EXERCISE DESCRIPTION => From the data below, copy out every line in which the word "outlive" occurs.

[Source texts of formatted documents]
☆ ☆ ☆

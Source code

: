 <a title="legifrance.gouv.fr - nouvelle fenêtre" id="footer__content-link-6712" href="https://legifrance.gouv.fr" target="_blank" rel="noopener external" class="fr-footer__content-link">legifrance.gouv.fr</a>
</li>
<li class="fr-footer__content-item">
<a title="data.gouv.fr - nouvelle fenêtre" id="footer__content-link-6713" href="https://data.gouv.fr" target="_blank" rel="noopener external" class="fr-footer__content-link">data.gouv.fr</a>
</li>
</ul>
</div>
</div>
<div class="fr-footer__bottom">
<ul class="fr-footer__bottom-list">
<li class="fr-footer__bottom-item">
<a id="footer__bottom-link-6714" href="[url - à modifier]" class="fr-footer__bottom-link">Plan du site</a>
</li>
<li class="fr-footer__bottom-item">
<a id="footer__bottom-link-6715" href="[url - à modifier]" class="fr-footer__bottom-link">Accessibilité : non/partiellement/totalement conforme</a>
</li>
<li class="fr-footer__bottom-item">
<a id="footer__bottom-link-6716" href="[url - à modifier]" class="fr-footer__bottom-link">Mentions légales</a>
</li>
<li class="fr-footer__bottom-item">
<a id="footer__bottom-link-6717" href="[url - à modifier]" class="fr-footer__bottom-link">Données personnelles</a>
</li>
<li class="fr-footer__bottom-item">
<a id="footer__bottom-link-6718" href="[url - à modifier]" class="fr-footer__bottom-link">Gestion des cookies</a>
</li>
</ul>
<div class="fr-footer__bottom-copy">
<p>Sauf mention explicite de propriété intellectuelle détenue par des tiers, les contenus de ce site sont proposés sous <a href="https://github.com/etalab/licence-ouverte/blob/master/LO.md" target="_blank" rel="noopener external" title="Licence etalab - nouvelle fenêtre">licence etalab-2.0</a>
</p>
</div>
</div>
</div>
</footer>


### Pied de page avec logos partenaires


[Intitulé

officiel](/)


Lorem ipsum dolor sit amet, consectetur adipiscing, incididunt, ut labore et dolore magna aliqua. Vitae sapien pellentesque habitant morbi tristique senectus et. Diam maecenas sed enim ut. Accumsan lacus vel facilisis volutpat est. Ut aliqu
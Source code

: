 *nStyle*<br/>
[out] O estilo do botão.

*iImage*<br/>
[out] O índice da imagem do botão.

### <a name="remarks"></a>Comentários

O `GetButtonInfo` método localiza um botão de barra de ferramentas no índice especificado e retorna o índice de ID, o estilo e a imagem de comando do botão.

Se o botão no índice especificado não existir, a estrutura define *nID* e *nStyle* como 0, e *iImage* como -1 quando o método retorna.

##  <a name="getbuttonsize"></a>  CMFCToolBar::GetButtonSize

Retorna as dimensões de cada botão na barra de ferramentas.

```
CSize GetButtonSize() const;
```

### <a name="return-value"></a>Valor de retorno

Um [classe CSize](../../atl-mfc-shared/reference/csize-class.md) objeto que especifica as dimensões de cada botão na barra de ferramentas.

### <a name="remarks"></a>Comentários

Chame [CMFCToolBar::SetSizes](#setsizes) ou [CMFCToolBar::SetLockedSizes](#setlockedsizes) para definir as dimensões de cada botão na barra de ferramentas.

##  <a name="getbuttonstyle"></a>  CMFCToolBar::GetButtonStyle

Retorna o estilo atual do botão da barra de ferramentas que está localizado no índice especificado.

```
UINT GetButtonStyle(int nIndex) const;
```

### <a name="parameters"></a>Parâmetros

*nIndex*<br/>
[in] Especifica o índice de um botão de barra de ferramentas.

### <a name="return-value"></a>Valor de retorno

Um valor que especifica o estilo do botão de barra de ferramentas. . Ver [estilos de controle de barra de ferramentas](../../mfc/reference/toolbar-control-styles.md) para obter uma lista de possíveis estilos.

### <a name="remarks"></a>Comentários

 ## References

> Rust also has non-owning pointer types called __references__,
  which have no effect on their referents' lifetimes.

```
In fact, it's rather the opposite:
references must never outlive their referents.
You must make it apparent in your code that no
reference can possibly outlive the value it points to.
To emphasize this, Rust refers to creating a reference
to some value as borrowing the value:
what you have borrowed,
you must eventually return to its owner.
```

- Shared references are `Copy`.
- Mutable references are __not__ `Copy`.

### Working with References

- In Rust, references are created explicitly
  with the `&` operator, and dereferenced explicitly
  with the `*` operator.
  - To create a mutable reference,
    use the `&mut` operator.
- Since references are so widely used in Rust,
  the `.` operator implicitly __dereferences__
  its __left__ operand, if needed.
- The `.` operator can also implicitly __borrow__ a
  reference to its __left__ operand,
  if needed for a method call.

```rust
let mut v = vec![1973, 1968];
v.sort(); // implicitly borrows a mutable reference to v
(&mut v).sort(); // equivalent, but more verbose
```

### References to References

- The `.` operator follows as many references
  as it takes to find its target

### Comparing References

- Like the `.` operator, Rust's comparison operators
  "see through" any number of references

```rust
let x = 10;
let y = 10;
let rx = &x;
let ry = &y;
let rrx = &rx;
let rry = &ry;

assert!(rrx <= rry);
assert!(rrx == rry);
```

☆ ☆ ☆

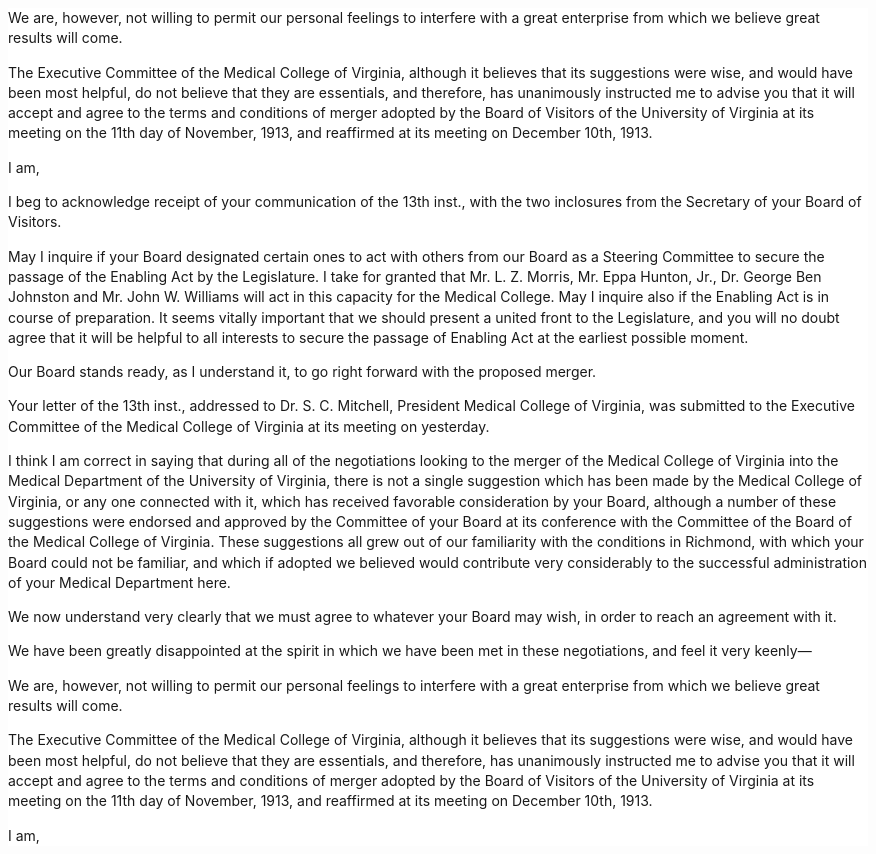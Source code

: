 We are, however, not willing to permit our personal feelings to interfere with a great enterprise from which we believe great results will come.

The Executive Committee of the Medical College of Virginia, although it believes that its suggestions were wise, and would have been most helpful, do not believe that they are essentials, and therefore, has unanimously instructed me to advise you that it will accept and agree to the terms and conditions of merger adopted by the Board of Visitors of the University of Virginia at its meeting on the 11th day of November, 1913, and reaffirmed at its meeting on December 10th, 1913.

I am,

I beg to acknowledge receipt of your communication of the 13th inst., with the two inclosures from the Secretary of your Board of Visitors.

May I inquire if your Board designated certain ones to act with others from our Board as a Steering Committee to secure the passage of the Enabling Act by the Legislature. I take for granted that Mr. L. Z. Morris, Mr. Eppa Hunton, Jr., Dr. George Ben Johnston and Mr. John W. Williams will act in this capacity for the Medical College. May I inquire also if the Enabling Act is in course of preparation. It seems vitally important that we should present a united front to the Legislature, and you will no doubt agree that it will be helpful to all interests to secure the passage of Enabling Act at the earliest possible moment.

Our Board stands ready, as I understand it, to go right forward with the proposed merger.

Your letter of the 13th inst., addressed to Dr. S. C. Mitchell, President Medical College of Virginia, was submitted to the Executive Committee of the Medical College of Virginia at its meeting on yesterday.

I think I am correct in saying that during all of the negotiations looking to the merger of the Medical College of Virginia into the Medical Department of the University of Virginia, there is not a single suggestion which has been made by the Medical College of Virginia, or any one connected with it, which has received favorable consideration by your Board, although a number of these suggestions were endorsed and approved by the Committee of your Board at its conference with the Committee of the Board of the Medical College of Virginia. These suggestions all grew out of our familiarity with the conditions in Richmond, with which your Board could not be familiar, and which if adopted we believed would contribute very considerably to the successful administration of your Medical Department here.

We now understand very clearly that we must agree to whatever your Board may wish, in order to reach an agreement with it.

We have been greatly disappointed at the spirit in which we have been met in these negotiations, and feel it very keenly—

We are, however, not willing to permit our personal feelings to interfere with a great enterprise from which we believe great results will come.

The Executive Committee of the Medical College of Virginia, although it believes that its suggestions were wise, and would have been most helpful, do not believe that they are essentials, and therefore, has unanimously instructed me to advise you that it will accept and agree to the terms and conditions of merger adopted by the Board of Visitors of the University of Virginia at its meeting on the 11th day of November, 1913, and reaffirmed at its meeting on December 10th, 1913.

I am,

☆ ☆ ☆

EXPECTED ANSWER =>
references must never outlive their referents.
reference can possibly outlive the value it points to.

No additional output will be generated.